** Opening Data to examine block **

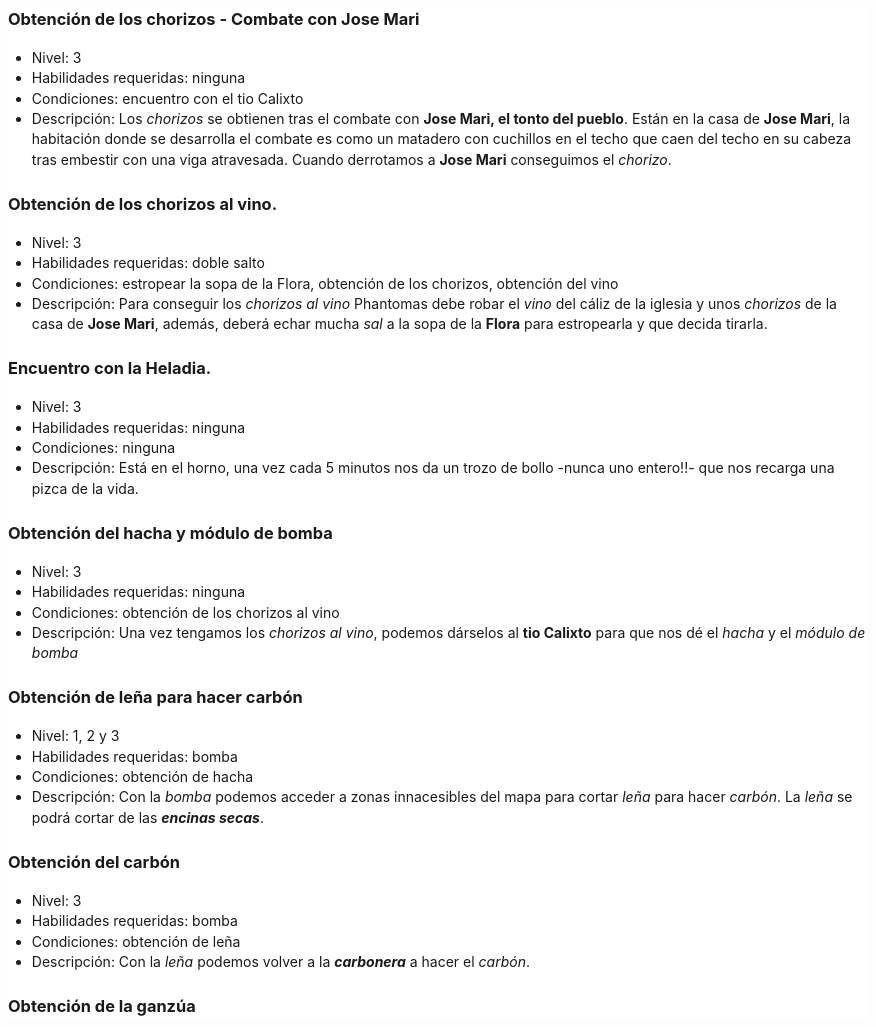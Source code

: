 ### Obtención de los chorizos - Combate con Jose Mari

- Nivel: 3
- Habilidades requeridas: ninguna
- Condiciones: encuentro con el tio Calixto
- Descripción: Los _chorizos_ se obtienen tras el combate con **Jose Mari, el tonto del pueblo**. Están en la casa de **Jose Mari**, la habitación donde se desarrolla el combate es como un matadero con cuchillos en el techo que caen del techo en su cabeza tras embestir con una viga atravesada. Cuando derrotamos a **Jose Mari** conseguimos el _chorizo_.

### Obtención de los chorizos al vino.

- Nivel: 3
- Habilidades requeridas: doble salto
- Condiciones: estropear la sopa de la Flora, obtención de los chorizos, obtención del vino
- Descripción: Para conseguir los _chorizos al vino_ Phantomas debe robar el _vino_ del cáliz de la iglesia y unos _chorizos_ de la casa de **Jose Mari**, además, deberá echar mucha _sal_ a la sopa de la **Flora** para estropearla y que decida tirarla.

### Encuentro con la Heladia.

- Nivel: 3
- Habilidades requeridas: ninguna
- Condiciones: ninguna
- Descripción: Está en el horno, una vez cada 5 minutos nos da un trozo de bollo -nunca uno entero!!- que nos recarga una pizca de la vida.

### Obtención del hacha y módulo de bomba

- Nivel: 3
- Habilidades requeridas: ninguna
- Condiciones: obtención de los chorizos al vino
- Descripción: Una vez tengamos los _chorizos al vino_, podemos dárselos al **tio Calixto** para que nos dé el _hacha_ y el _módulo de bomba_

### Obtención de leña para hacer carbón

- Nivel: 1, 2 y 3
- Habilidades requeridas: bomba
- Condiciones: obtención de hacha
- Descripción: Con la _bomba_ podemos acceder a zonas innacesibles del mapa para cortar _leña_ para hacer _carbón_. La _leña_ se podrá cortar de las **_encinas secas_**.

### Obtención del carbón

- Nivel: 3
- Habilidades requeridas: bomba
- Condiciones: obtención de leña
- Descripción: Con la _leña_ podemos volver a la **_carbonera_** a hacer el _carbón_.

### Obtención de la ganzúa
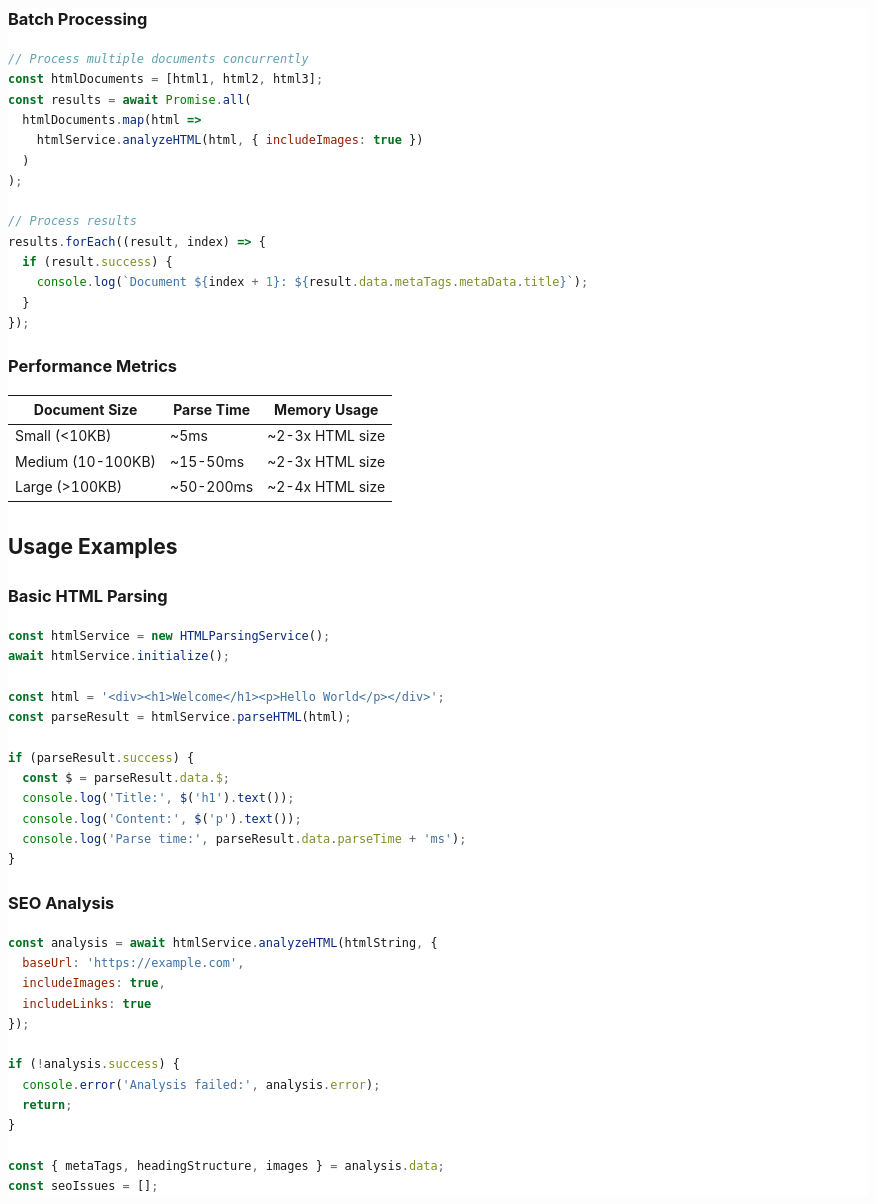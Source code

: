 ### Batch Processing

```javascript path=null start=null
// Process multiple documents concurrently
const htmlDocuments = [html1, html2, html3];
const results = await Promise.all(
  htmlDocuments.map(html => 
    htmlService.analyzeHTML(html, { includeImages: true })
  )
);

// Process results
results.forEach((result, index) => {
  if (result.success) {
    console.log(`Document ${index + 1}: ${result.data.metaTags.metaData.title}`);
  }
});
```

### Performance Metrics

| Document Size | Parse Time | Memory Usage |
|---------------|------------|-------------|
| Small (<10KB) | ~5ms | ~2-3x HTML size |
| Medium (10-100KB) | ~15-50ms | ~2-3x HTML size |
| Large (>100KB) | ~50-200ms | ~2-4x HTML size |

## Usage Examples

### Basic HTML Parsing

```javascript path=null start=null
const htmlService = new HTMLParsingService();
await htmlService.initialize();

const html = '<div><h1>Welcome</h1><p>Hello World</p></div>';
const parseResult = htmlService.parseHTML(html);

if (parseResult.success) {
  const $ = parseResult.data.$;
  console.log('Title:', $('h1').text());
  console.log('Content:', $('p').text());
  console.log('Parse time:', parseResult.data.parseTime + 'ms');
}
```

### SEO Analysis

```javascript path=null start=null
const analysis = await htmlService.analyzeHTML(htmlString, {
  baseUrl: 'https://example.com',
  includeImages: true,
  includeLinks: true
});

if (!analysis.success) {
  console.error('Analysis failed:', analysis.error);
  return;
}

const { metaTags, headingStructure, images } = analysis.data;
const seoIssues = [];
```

** Closing Data to examine block **
** Opening Data to examine block **

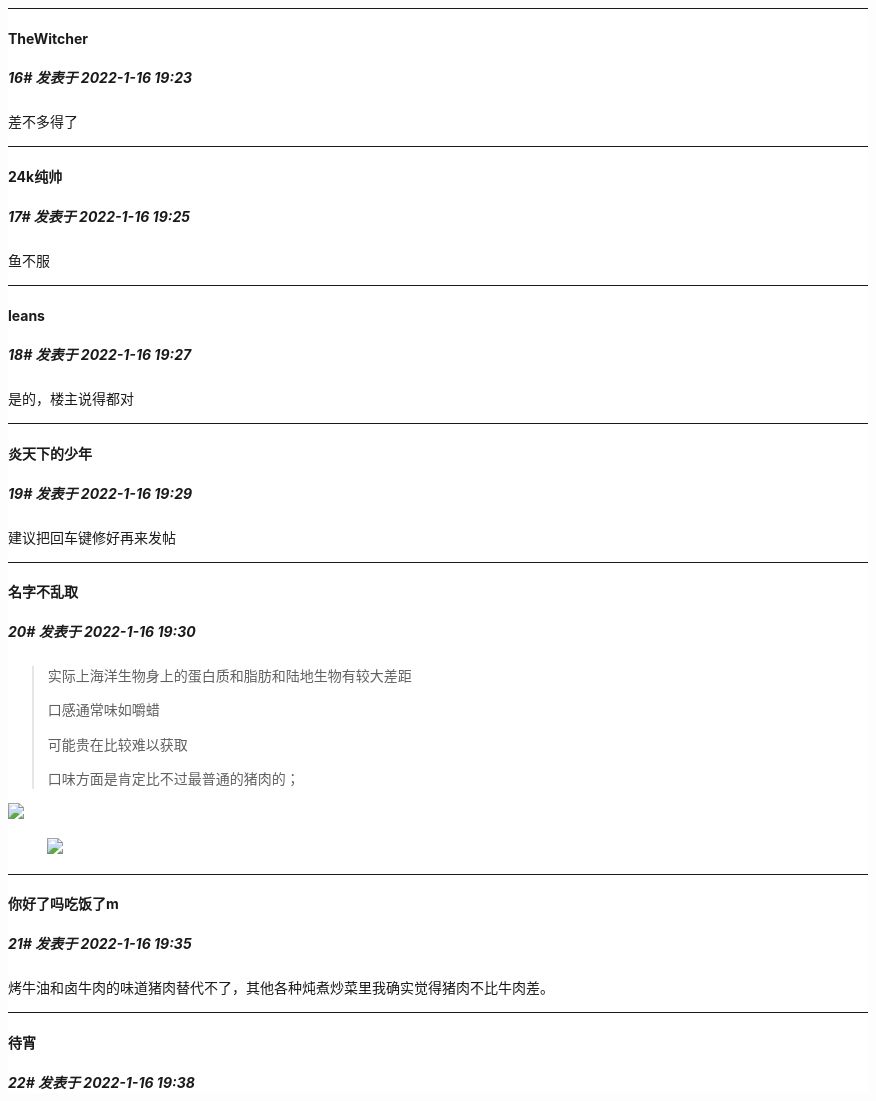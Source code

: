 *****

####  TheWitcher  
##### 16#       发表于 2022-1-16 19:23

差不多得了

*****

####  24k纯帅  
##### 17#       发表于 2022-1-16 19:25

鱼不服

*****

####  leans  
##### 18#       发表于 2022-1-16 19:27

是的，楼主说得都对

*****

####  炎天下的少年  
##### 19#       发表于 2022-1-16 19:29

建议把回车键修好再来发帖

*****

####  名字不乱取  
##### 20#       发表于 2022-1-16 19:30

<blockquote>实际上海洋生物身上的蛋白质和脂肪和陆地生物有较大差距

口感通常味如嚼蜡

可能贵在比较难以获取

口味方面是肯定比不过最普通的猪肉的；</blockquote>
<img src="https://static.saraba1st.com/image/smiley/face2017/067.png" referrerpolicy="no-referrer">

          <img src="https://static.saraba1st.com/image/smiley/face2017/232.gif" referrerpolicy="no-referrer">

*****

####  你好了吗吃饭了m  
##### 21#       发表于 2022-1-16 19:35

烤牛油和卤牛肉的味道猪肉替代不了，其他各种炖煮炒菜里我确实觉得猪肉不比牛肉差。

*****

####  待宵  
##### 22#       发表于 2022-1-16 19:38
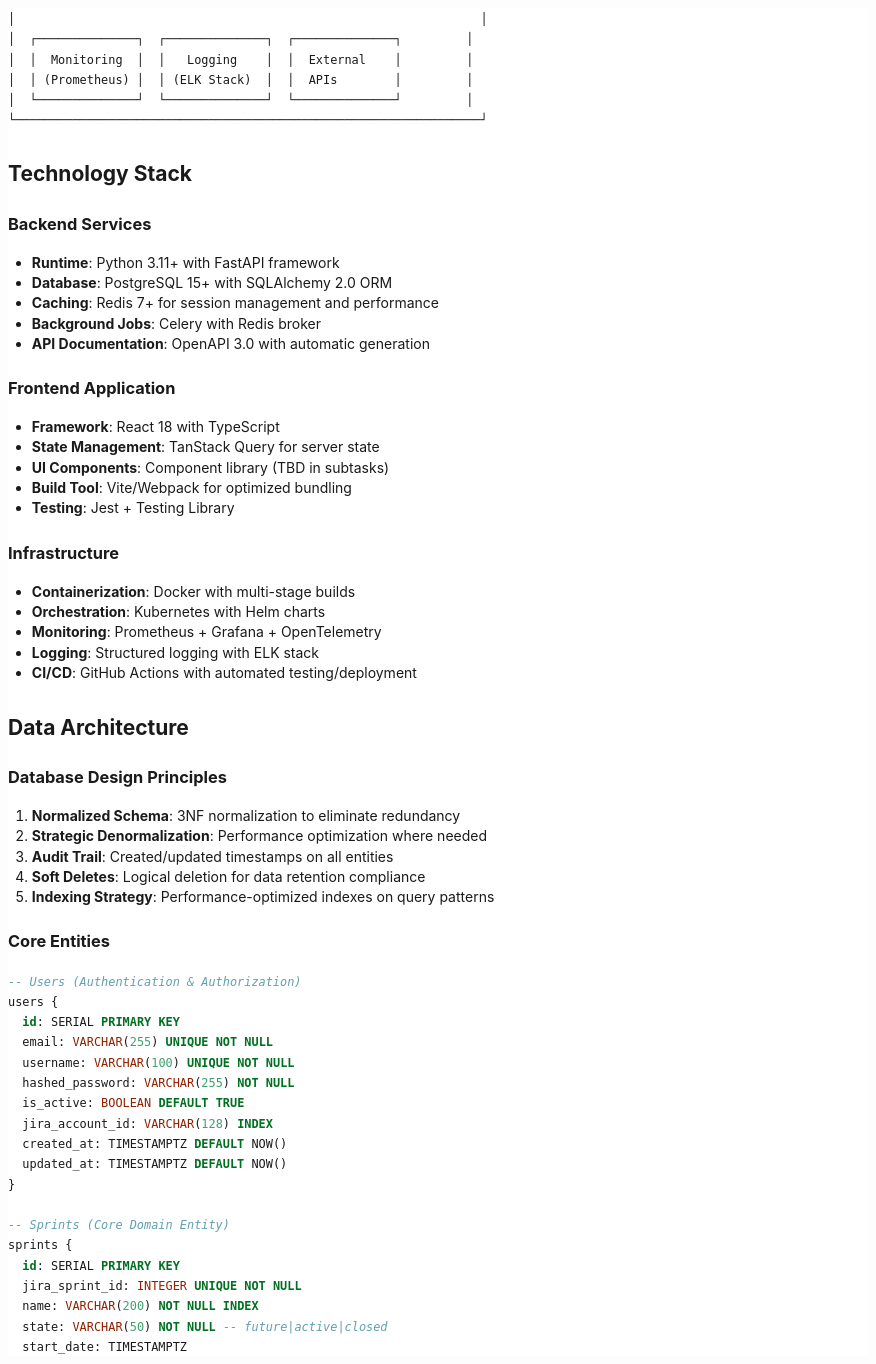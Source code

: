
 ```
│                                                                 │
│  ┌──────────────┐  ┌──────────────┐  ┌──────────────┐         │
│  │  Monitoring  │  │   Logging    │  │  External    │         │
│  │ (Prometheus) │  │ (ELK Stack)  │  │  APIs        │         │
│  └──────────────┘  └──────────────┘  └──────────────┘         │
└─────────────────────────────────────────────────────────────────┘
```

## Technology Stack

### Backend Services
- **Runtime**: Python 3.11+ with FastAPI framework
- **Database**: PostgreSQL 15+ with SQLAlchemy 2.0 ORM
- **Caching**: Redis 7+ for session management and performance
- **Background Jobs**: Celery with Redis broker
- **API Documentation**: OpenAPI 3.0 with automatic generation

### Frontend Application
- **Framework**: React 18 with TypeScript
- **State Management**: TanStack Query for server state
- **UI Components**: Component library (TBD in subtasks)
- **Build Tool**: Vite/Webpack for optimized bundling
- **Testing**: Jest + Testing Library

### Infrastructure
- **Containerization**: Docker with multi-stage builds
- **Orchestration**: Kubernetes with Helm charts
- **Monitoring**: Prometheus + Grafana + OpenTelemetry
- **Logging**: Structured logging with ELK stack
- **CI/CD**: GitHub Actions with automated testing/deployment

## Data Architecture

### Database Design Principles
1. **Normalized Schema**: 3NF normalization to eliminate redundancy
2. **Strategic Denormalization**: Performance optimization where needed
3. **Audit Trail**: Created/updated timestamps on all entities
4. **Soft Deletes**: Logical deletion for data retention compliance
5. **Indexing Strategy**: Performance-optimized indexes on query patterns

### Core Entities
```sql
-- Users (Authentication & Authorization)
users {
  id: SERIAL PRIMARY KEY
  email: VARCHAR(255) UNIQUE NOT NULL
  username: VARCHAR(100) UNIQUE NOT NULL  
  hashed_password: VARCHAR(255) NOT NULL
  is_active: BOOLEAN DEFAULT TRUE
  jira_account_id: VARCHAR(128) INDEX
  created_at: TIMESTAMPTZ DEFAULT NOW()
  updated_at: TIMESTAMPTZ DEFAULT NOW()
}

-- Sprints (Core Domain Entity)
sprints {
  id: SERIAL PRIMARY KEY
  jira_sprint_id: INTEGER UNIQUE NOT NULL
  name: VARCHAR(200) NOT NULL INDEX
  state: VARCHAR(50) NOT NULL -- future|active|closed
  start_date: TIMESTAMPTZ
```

** Closing Data to examine block **
** Opening Data to examine block **

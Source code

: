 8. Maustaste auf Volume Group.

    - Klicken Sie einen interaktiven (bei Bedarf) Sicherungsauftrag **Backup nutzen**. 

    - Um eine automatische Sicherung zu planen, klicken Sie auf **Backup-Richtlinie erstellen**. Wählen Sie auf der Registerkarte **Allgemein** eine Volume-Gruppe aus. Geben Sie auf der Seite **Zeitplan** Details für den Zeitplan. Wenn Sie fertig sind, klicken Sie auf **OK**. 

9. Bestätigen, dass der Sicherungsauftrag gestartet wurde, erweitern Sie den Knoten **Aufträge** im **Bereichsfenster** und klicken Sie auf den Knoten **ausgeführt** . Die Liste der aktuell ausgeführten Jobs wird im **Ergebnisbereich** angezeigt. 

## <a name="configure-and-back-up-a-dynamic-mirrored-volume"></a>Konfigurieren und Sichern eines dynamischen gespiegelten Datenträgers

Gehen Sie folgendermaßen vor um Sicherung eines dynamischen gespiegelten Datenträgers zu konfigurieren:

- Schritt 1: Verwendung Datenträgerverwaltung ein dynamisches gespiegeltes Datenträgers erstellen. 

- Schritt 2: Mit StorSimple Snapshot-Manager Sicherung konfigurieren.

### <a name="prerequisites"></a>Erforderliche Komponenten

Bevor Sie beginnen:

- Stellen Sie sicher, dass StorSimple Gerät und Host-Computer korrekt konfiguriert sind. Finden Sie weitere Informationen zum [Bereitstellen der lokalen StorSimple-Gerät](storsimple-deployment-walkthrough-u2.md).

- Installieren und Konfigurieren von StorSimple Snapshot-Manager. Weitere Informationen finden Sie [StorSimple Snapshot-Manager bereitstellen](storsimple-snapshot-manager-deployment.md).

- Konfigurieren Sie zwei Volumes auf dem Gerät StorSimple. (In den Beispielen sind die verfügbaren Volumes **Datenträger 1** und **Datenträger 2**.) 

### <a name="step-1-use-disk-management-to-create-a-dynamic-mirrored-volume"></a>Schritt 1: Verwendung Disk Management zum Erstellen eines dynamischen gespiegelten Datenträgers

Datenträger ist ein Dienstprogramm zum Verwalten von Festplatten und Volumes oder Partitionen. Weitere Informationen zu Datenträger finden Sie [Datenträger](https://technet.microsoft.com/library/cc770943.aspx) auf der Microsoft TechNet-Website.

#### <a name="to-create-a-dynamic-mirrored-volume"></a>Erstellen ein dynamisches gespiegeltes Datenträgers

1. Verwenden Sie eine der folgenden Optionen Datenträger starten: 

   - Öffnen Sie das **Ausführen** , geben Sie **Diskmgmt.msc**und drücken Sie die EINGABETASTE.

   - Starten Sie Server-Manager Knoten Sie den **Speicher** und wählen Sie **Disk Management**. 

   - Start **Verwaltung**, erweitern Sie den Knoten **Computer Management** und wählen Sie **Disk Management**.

** Closing Data to examine block **

[Assignment] Present each line from the listing that holds the string "includeImages".

[Answer for the task]
    htmlService.analyzeHTML(html, { includeImages: true })
  includeImages: true,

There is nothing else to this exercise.